The legal processing of the criminal “Cum ex” stock transactions not only burdens the suspects who operated them and a Federal Chancellor, who now faces another investigative committee because of his role as Hamburg mayor in the biggest tax scandal in German economic history. It also affects freedom of the press.

The former head of the Warburg Bank, Christian Olearius, took action against the media that had quoted from his diaries – and thus provided clues for possible involvement of the Hamburg tax authorities, among other things.

Jost Müller-Neuhof is a legal-political correspondent and grateful that freedom of the press has a firm place in the Basic Law. But she can’t rest on that.

The Hamburg courts went along with it. The legal lever for this was paragraph 353d of the Criminal Code, which made it a punishable offense to publish files from ongoing proceedings. Proceedings like those against Olearius himself, who will soon have to answer in court.

The diary entries of the former Warburg banker got into the political discussion with good reason. It would be absurd to subject them to a legal taboo.

Jost Müller-Neuhof

In principle, the paragraph is intended to ensure the integrity of such procedures. At the same time, the presumption of innocence. Processes should not be negotiated in public – and decided in advance – before an indictment has even been read out.

It is obvious that the facts of the case are in a field of conflict with the democratically desired criticism and the freedom of the press that essentially supports it. Aren’t many grievances that should be denounced documented in the files of ongoing investigations? And don’t you have to be able to report on suspicions and suspects?

The penal provision attempts a balance here, which mostly succeeds – unless the judiciary forgets to apply it correctly. Right means: With regard to the freedom of reporting and the right of the press to set its own topics.

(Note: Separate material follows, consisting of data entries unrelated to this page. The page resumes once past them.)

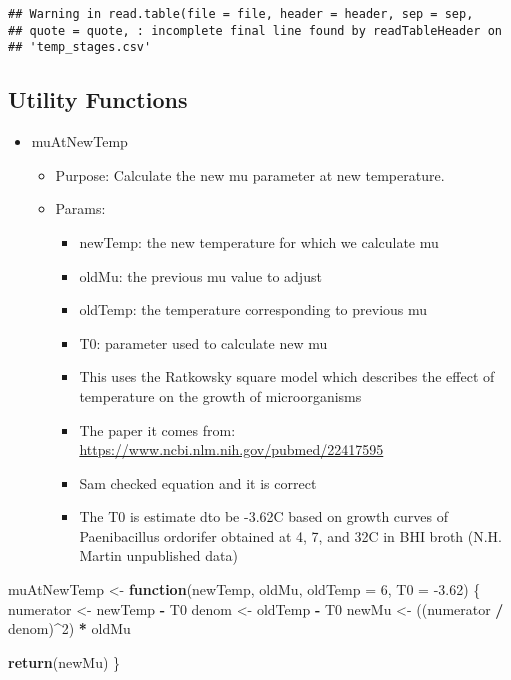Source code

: \documentclass[]{article}
\newenvironment{Shaded}{\begin{snugshade}}{\end{snugshade}}
\newcommand{\ControlFlowTok}[1]{\textcolor[rgb]{0.13,0.29,0.53}{\textbf{#1}}}
\newcommand{\DataTypeTok}[1]{\textcolor[rgb]{0.13,0.29,0.53}{#1}}
\newcommand{\DecValTok}[1]{\textcolor[rgb]{0.00,0.00,0.81}{#1}}
\newcommand{\FloatTok}[1]{\textcolor[rgb]{0.00,0.00,0.81}{#1}}
\newcommand{\KeywordTok}[1]{\textcolor[rgb]{0.13,0.29,0.53}{\textbf{#1}}}
\newcommand{\NormalTok}[1]{#1}
\newcommand{\OperatorTok}[1]{\textcolor[rgb]{0.81,0.36,0.00}{\textbf{#1}}}
\newcommand{\StringTok}[1]{\textcolor[rgb]{0.31,0.60,0.02}{#1}}
\providecommand{\tightlist}{%
  \setlength{\itemsep}{0pt}\setlength{\parskip}{0pt}}
\begin{document}
\begin{verbatim}
## Warning in read.table(file = file, header = header, sep = sep,
## quote = quote, : incomplete final line found by readTableHeader on
## 'temp_stages.csv'
\end{verbatim}

\hypertarget{utility-functions}{%
\subsection{Utility Functions}\label{utility-functions}}

\begin{itemize}
\tightlist
\item
  muAtNewTemp

  \begin{itemize}
  \tightlist
  \item
    Purpose: Calculate the new mu parameter at new temperature.
  \item
    Params:

    \begin{itemize}
    \tightlist
    \item
      newTemp: the new temperature for which we calculate mu
    \item
      oldMu: the previous mu value to adjust
    \item
      oldTemp: the temperature corresponding to previous mu
    \item
      T0: parameter used to calculate new mu
    \item
      This uses the Ratkowsky square model which describes the effect of
      temperature on the growth of microorganisms
    \item
      The paper it comes from:
      \url{https://www.ncbi.nlm.nih.gov/pubmed/22417595}
    \item
      Sam checked equation and it is correct
    \item
      The T0 is estimate dto be -3.62C based on growth curves of
      Paenibacillus ordorifer obtained at 4, 7, and 32C in BHI broth
      (N.H. Martin unpublished data)
    \end{itemize}
  \end{itemize}
\end{itemize}

\begin{Shaded}
\begin{Highlighting}[]
\NormalTok{muAtNewTemp <-}\StringTok{ }\ControlFlowTok{function}\NormalTok{(newTemp, oldMu, }\DataTypeTok{oldTemp =} \DecValTok{6}\NormalTok{, }\DataTypeTok{T0 =} \FloatTok{-3.62}\NormalTok{) \{}
\NormalTok{  numerator <-}\StringTok{ }\NormalTok{newTemp }\OperatorTok{-}\StringTok{ }\NormalTok{T0}
\NormalTok{  denom <-}\StringTok{ }\NormalTok{oldTemp }\OperatorTok{-}\StringTok{ }\NormalTok{T0}
\NormalTok{  newMu <-}\StringTok{ }\NormalTok{((numerator }\OperatorTok{/}\StringTok{ }\NormalTok{denom)}\OperatorTok{^}\DecValTok{2}\NormalTok{) }\OperatorTok{*}\StringTok{ }\NormalTok{oldMu}
  
  \KeywordTok{return}\NormalTok{(newMu)}
\NormalTok{\}}
\end{Highlighting}
\end{Shaded}
\end{document}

The Federal Court of Justice has now clearly drawn these standards. In the event of false reports, those affected can demand a cease-and-desist or compensation for damages and are thus adequately protected. However, they cannot functionalize paragraph 353d for their purposes. There always has to be a balance with concerns about freedom of the press. In addition, the confiscated diaries are not “official documents” at all, as required by the regulation.

The diary entries of the former Warburg banker got into the political discussion with good reason. It would be absurd to subject them to a legal taboo. Olearius has to face the criminal charges and the current federal government has to accept that the “Cum ex” case is far from over. That may not always seem fair to those affected, but it is democratic.